Washtenaw Dairy first began its journey by selling bottled milk to its customers. According to Raab, the shop was one of 120 local dairies at its conception in 1934, and she said it may be the last local dairy store. Though they no longer bottle their milk, the Dairy still sells a wide variety of cheeses, milk and other dairy options.

“We used to do home deliveries back in the day and about half our businesses is distributing milk and dairy products,” Raab said. 

Washtenaw Dairy has been a family-owned business since its founding. This was one of the main reasons Zaki Shafi said he became a manager, she said. 

“I just moved to the area this past August and I didn’t want to work for a corporate company anymore,” Shafi said. “It’s my first opportunity to really have a sense of … crewmanship. That’s really been a privilege and a gift to me — to be in close communication with the owner of the establishment that I work for is pretty great.”

Keeping the business in the family pertains to the employees too, as Raab said she has had families whose involvement with the Dairy has spanned generations.

“We have some employees that are second-generation employees,” Raab said. “We have one business in town that we do business with three generations of that family all worked at the Dairy and now that business is a customer of ours. It really makes a big difference and I just love it when people stop by.”’

LSA freshman Jack Harris, whose his grandmother worked with the current owner, said both employees and customers are treated like family.

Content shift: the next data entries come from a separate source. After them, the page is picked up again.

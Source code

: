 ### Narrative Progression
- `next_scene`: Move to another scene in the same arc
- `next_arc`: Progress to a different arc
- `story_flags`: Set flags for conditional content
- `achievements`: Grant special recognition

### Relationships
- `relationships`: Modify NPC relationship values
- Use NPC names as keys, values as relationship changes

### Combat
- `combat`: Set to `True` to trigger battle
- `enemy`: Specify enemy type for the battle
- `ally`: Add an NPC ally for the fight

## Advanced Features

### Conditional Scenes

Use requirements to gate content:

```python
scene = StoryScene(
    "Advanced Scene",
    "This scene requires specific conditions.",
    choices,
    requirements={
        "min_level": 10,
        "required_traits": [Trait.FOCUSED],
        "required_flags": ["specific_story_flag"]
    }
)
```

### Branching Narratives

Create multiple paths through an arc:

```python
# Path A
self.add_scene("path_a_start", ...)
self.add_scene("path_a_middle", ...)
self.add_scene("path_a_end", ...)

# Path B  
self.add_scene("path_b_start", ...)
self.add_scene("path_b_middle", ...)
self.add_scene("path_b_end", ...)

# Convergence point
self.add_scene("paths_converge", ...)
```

“People who know about Washtenaw Dairy know that there’s a lot of — some people call them Old timers, we call them regulars — who come in, lots of mornings during the week, on the weekends,” Harris said. “And they’ll sit and they’ll have their donut, their coffee, they’ll read their paper. Same guys come in every day and chat.”

The Dairy is also involved in the local area through its community efforts, particularly through their distribution of a hundred dozen donuts a day to nearby shelters and social justice organizations. Rabb said the Dairy’s most recent donation was for Perry Nursery School, a local elementary school with a vast majority of students from low-income families.

Beyond this, the Dairys philantropy efforts also include purchasing advertisements in programs and making donations, Rabb said.

“Elementary schools have auctions, we always try to do gift certificates and t-shirts for those,” Raab said. “We try to do as many of those things as we can and the whole thing adds up to about ten thousand a year.”

Shafi says the Dairy’s family-owned camaraderie, charity efforts and down-to-earth vibe has made the Dairy the hotspot it is.

“Not just the fact that it’s 85 years old, but the fact that it’s driven to remain true to its roots,” Shafi said. “The fact that there’s vintage stuff on the wall. I think that sincerity and intention to be fundamentally connected to the roots draws people.